| Requirement |
Exact output of all the records is required.

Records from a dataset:
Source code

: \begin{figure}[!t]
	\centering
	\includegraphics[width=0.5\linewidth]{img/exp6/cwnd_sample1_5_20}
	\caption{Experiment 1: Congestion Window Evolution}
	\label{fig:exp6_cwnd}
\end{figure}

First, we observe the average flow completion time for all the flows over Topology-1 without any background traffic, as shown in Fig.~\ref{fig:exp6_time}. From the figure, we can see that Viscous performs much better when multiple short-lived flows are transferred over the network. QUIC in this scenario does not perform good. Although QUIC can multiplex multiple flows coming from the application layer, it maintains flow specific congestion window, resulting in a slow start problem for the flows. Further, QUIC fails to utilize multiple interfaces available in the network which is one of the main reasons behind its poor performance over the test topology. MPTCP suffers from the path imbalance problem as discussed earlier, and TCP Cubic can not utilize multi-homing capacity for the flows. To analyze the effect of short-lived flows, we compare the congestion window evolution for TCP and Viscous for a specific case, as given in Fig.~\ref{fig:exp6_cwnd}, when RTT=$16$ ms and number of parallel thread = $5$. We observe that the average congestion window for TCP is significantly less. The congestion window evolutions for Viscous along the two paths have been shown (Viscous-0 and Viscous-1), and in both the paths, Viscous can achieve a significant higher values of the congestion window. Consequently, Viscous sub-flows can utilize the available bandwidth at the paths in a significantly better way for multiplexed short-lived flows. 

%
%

| Solved exercise |
Source code

: \begin{figure}[!t]
	\centering
	\includegraphics[width=0.5\linewidth]{img/exp6/cwnd_sample1_5_20}
	\caption{Experiment 1: Congestion Window Evolution}
	\label{fig:exp6_cwnd}
\end{figure}

First, we observe the average flow completion time for all the flows over Topology-1 without any background traffic, as shown in Fig.~\ref{fig:exp6_time}. From the figure, we can see that Viscous performs much better when multiple short-lived flows are transferred over the network. QUIC in this scenario does not perform good. Although QUIC can multiplex multiple flows coming from the application layer, it maintains flow specific congestion window, resulting in a slow start problem for the flows. Further, QUIC fails to utilize multiple interfaces available in the network which is one of the main reasons behind its poor performance over the test topology. MPTCP suffers from the path imbalance problem as discussed earlier, and TCP Cubic can not utilize multi-homing capacity for the flows. To analyze the effect of short-lived flows, we compare the congestion window evolution for TCP and Viscous for a specific case, as given in Fig.~\ref{fig:exp6_cwnd}, when RTT=$16$ ms and number of parallel thread = $5$. We observe that the average congestion window for TCP is significantly less. The congestion window evolutions for Viscous along the two paths have been shown (Viscous-0 and Viscous-1), and in both the paths, Viscous can achieve a significant higher values of the congestion window. Consequently, Viscous sub-flows can utilize the available bandwidth at the paths in a significantly better way for multiplexed short-lived flows. 

%
%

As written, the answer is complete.